Try it
Print the entries below word for word; the pictures stay out of your copy.

The data
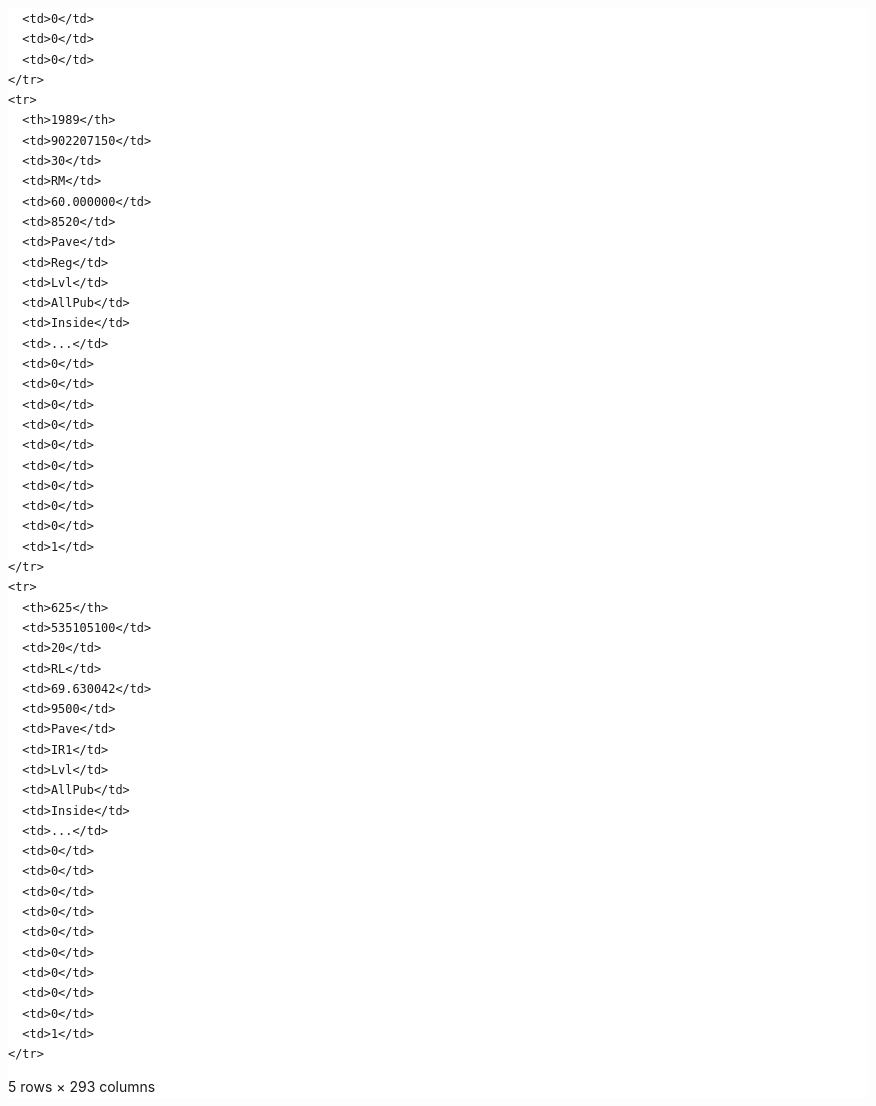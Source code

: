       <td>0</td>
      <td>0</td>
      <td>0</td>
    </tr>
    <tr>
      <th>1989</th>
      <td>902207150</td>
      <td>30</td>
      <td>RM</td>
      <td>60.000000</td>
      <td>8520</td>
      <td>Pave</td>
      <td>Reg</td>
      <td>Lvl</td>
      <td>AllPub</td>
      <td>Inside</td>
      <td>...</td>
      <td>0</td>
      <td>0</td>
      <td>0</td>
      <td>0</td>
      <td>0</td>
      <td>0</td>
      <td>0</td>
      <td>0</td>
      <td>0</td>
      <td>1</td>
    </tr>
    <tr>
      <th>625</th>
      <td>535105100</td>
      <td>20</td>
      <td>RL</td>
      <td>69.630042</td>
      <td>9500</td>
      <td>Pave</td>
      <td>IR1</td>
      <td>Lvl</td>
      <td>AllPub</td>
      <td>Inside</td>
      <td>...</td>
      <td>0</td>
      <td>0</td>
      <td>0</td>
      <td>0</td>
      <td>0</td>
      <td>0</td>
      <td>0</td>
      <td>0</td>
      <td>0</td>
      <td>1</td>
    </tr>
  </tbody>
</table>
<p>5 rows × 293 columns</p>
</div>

Solution below
Source code

:       <td>0</td>
      <td>0</td>
      <td>0</td>
    </tr>
    <tr>
      <th>1989</th>
      <td>902207150</td>
      <td>30</td>
      <td>RM</td>
      <td>60.000000</td>
      <td>8520</td>
      <td>Pave</td>
      <td>Reg</td>
      <td>Lvl</td>
      <td>AllPub</td>
      <td>Inside</td>
      <td>...</td>
      <td>0</td>
      <td>0</td>
      <td>0</td>
      <td>0</td>
      <td>0</td>
      <td>0</td>
      <td>0</td>
      <td>0</td>
      <td>0</td>
      <td>1</td>
    </tr>
    <tr>
      <th>625</th>
      <td>535105100</td>
      <td>20</td>
      <td>RL</td>
      <td>69.630042</td>
      <td>9500</td>
      <td>Pave</td>
      <td>IR1</td>
      <td>Lvl</td>
      <td>AllPub</td>
      <td>Inside</td>
      <td>...</td>
      <td>0</td>
      <td>0</td>
      <td>0</td>
      <td>0</td>
      <td>0</td>
      <td>0</td>
      <td>0</td>
      <td>0</td>
      <td>0</td>
      <td>1</td>
    </tr>
  </tbody>
</table>
<p>5 rows × 293 columns</p>
</div>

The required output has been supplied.